The paper identifies a phase transition that is localized to the primary sensory area with a carrier frequency in the gamma band and recurrence rates in the theta band (gamma packets). The later phase transitions that involve many sensory areas have carrier frequencies in the beta band (beta packets) and recurrence rates in the theta band. The activity is not continuous but in demarcated discontinuous patterns.
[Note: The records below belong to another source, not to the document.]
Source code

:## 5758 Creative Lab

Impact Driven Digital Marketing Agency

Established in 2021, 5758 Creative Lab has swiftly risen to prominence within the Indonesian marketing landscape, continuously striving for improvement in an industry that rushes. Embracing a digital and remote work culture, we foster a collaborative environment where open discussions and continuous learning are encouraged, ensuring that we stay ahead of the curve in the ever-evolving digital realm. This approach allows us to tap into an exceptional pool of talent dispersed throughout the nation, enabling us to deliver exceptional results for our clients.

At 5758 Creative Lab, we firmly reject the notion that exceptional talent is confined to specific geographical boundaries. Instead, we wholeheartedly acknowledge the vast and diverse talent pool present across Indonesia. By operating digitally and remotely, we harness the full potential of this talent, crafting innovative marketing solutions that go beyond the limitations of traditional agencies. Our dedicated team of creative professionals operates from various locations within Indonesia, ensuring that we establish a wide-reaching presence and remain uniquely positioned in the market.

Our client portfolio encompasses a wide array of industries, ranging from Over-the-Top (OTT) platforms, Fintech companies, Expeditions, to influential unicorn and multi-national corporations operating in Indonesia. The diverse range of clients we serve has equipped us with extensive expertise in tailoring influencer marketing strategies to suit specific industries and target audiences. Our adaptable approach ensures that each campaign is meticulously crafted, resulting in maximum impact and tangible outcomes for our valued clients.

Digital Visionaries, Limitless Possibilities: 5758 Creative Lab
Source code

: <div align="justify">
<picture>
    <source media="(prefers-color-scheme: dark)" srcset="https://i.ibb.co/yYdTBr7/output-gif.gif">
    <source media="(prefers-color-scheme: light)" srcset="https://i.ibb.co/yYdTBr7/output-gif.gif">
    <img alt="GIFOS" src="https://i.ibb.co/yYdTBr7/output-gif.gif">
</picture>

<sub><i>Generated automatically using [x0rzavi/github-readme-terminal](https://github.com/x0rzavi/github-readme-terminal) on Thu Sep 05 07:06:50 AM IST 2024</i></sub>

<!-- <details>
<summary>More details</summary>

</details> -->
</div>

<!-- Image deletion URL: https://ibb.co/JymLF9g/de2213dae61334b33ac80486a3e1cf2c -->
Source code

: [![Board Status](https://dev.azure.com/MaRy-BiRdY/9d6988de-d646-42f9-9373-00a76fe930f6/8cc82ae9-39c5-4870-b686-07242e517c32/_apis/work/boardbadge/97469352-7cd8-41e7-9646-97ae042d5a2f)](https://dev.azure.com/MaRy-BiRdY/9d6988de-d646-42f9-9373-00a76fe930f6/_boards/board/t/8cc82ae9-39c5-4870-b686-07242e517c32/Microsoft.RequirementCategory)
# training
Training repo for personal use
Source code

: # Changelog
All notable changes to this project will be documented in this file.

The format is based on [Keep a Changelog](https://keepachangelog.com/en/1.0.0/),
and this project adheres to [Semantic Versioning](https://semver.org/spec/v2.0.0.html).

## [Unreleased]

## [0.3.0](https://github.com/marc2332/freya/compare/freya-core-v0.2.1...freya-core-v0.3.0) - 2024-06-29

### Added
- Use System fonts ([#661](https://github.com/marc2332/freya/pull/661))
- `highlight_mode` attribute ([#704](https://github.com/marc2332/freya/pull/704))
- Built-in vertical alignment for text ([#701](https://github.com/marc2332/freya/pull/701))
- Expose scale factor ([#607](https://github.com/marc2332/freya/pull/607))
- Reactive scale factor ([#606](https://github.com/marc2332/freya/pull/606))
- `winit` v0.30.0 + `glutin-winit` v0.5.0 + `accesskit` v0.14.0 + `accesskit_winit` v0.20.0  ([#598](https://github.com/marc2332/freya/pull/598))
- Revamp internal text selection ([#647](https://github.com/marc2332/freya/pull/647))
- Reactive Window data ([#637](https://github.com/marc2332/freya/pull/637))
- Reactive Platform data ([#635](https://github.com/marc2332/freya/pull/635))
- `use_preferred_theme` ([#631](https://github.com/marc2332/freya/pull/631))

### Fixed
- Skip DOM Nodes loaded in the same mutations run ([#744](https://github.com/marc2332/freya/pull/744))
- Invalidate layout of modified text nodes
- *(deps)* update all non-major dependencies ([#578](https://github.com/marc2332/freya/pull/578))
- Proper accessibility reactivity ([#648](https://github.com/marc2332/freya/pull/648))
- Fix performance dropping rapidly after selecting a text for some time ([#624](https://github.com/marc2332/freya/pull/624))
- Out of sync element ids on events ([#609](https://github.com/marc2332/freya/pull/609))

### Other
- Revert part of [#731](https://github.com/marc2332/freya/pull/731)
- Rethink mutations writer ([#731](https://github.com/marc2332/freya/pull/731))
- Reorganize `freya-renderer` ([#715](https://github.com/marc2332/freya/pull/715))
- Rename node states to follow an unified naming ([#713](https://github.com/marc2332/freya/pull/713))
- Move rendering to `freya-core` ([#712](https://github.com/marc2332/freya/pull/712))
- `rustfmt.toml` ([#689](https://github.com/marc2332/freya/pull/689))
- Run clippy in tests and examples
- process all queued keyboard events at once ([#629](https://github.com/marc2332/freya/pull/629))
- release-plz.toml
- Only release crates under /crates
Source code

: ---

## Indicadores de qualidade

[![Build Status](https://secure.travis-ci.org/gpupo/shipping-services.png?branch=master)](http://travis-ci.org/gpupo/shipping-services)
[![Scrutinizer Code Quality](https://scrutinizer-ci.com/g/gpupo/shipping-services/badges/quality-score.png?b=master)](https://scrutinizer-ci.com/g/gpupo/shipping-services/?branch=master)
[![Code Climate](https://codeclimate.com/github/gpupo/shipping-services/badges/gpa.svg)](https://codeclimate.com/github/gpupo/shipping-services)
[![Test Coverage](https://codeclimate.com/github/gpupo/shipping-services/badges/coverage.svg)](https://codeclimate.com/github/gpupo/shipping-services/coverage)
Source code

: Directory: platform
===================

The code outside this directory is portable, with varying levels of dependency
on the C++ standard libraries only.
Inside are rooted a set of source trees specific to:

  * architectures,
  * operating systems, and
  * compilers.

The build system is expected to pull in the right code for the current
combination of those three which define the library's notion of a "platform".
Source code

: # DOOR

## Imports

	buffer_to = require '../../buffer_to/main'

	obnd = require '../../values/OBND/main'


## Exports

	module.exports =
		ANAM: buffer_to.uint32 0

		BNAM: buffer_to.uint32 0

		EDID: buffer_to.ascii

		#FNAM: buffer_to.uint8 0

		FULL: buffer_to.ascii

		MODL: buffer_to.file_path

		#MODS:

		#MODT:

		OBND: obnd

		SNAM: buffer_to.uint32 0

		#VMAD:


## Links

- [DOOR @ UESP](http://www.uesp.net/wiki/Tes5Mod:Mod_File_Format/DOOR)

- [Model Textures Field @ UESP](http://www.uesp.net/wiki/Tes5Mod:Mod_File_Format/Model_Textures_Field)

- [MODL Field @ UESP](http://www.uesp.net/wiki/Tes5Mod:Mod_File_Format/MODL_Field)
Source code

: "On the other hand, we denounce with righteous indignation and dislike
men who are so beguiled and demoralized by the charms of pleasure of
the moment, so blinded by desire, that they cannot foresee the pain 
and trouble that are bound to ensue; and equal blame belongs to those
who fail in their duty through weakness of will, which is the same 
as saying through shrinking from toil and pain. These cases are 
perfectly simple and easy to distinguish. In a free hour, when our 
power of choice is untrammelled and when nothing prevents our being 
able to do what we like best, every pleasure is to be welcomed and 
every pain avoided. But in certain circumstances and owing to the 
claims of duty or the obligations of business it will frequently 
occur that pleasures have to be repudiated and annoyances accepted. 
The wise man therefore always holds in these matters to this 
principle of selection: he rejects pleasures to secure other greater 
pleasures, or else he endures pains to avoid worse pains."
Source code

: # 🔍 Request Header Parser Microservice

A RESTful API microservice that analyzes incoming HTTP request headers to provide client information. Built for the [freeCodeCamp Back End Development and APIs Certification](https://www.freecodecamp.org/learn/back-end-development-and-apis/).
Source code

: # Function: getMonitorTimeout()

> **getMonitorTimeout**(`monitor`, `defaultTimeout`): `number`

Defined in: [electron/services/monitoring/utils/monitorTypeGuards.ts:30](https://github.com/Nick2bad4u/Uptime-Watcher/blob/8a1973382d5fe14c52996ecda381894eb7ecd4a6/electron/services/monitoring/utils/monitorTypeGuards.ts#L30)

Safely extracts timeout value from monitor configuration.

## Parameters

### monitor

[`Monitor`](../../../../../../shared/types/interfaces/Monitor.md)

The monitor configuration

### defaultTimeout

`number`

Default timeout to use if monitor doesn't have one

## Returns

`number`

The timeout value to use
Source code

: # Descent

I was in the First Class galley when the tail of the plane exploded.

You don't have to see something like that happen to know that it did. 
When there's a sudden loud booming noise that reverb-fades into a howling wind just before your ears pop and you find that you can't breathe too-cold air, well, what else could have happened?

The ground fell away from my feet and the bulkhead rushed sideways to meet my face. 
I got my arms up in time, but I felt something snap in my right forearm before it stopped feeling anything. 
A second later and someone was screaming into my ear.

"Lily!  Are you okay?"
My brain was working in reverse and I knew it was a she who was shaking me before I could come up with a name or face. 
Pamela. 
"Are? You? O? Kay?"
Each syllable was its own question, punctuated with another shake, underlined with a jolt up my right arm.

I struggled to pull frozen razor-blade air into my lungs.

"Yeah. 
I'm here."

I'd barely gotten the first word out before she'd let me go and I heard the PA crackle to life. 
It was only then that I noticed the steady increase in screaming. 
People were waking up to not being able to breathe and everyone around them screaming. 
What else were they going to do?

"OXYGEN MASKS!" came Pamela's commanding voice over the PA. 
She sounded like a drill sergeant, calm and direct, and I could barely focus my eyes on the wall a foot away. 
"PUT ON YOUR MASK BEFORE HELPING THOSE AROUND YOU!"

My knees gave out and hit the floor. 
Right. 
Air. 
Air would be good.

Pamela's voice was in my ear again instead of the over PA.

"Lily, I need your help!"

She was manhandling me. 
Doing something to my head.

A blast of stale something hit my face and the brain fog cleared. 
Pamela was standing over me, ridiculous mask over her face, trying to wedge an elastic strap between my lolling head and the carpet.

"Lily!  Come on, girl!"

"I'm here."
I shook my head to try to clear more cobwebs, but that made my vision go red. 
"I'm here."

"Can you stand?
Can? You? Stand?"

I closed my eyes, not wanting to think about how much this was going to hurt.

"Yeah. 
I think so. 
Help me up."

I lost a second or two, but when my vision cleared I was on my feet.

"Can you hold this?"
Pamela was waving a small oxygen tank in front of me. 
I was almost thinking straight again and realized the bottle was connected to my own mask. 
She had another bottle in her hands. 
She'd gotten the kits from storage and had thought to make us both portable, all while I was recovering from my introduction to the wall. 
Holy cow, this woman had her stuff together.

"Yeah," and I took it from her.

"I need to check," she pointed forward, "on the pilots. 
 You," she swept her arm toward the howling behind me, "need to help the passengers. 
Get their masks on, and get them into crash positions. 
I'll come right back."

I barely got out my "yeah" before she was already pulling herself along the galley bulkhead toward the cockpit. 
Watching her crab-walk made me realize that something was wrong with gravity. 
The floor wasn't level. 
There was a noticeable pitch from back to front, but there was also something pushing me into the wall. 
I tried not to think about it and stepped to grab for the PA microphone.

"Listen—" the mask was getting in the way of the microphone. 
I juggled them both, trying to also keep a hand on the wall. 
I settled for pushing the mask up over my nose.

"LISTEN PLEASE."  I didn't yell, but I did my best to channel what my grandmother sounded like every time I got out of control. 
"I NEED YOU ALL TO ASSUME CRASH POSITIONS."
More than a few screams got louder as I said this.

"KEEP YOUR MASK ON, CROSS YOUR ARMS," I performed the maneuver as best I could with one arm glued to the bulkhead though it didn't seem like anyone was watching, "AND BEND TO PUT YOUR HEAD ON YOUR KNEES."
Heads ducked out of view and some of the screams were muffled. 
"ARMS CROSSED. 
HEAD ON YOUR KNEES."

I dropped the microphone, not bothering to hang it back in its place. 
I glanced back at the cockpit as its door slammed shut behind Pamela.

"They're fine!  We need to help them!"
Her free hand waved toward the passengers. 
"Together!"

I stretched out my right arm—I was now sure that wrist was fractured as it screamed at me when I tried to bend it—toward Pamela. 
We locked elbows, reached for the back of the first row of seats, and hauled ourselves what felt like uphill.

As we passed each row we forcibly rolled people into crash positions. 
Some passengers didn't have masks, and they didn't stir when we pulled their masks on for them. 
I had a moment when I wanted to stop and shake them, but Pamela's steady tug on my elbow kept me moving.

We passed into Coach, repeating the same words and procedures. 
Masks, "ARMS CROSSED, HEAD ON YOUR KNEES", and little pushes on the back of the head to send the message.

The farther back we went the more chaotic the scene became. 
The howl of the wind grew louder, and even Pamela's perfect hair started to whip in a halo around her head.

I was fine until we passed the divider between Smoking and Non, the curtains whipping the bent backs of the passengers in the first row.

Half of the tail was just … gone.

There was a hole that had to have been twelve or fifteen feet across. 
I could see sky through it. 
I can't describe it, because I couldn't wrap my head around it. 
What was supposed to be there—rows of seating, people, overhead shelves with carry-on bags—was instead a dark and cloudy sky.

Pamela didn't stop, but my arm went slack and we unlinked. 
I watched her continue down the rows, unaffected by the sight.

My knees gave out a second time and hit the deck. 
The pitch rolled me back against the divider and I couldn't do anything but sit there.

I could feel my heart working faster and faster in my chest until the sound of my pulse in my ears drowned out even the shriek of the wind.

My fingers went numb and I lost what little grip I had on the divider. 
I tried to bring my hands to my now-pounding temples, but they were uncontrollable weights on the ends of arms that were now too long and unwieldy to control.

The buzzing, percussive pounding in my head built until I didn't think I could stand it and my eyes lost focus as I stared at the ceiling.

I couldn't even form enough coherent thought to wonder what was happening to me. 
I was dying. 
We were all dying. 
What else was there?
Another report that caught my eye was Working Memory Has Limited ‘Slots’ Science Daily
Humans rarely move their eyes smoothly. As our eyes flit from object to object, the visual system briefly shuts off to cut down visual “noise,” said Steven J. Luck, professor of psychology at the UC Davis Center for Mind and Brain. So the brain gets a series of snapshots of about a quarter-second, separated by brief gaps… The working memory system smooths out this jerky sequence of images by retaining memories from each snapshot so that they can be blended together. These memories typically last just a few seconds, Luck said.
If the memory of our consciousness is individual frames then it is not unreasonable that the original consciousness was too. It takes time to create a perceptual model and when it is complete, it is stored. The creation of the next iteration of the model can then start. There is a process that morphs one into the next to give an impression of continuous movement.